ROME — Interreligious dialogue is key to preventing “the extremism that, sadly, is a pathology that can appear also in religions,” Pope Francis said in a message to members of a Jewish group engaged in dialogue for more than 50 years.
The pope had been scheduled to meet June 30 with members of the International Jewish Committee on Interreligious Consultations, but the Vatican press office said “a recurrence of knee pain” prevented him from doing so.
Instead, the pope gave the group his prepared remarks.
“Interreligious dialogue is a sign of our times and, I would say, a providential sign, in the sense that God himself, in his wise plan, has inspired, in religious leaders and in many others, the desire to encounter and come to know one another in a way respectful of religious differences,” the pope wrote to the group.
Dialogue, he said, “is a privileged path to the growth of fraternity and peace in our world.”
Pope Francis praised the groups that joined together in 1970 to establish the committee to engage in dialogue with the Vatican; the groups include: the American Jewish Committee, Anti-Defamation League, B’nai B’rith International, Israel Jewish Council on Interreligious Relations and the World Jewish Congress.
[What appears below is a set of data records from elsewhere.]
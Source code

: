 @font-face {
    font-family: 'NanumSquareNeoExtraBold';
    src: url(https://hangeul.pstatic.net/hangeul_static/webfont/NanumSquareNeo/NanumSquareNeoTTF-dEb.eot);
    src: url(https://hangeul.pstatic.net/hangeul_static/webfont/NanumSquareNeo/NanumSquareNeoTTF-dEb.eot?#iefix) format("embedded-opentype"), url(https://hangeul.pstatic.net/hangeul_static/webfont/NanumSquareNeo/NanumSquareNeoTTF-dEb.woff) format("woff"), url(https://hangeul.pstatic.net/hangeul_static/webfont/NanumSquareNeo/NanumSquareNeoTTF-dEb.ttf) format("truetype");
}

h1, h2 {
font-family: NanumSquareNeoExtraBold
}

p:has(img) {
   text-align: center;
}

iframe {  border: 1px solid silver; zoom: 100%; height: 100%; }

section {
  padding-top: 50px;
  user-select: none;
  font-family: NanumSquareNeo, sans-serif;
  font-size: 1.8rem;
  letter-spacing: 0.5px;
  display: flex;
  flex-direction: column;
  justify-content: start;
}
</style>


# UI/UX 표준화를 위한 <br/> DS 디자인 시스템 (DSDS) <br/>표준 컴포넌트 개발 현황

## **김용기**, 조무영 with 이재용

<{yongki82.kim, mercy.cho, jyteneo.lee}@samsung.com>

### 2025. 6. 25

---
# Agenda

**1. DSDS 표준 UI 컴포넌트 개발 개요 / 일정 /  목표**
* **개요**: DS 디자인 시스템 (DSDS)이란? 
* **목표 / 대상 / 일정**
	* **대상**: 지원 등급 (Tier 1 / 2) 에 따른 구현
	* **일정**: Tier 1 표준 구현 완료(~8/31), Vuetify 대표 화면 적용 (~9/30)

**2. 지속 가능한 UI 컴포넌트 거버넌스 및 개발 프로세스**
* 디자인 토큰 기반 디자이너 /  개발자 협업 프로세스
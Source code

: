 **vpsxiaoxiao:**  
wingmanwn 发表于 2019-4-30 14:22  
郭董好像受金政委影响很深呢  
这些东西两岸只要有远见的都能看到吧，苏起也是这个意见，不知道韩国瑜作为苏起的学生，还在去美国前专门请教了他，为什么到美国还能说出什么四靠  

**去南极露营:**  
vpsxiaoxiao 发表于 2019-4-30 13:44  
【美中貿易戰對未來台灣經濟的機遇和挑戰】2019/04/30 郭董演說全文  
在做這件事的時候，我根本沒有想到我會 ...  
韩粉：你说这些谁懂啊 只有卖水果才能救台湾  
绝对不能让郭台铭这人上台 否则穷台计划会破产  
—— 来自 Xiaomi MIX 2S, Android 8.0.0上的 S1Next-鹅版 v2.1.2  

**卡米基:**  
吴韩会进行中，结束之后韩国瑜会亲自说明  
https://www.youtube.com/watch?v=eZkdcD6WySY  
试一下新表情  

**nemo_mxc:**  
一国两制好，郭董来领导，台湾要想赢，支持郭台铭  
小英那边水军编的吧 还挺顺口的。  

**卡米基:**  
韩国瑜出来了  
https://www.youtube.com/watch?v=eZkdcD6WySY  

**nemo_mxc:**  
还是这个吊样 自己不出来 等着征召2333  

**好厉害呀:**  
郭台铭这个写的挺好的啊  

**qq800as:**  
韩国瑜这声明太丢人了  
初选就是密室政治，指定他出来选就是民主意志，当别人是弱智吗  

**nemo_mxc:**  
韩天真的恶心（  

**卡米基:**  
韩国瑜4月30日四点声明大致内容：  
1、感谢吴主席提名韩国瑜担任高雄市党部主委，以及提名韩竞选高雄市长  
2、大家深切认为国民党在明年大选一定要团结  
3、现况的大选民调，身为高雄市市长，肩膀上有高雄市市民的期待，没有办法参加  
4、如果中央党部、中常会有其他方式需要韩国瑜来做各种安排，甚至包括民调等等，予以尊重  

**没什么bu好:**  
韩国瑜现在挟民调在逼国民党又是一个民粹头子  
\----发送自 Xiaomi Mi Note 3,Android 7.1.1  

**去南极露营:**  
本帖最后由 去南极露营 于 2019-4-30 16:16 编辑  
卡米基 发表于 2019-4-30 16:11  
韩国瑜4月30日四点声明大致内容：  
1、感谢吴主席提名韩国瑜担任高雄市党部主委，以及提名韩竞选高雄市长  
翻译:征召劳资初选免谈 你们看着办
The committee now is also involved in dialogue with the Ecumenical Patriarchate of Constantinople and with the World Council of Churches.
Christianity and Judaism, the pope told the group, both “bid us address disagreements, differences and conflicts, not in a confrontational way, but without prejudice, with peaceful intentions and with the aim of finding areas of agreement acceptable to all.”
“Hatred and violence are incompatible with our faith in the God who is ‘merciful and gracious, slow to anger and abounding in mercy and faithfulness,'” the pope said. “As Jews and Christians, we are called to act in such a way that we resemble our creator and Father as best we can.”
But, the pope said, it is difficult to act that way “when we are made the object of injustice and persecution, as has frequently occurred in history and, tragically, continues to occur today.”
“In this regard,” he said, “I take this occasion to reiterate the Catholic Church’s commitment to oppose every form of antisemitism, above all through preventive action, namely on the level of education, within families, parish communities and schools, and in lay associations.”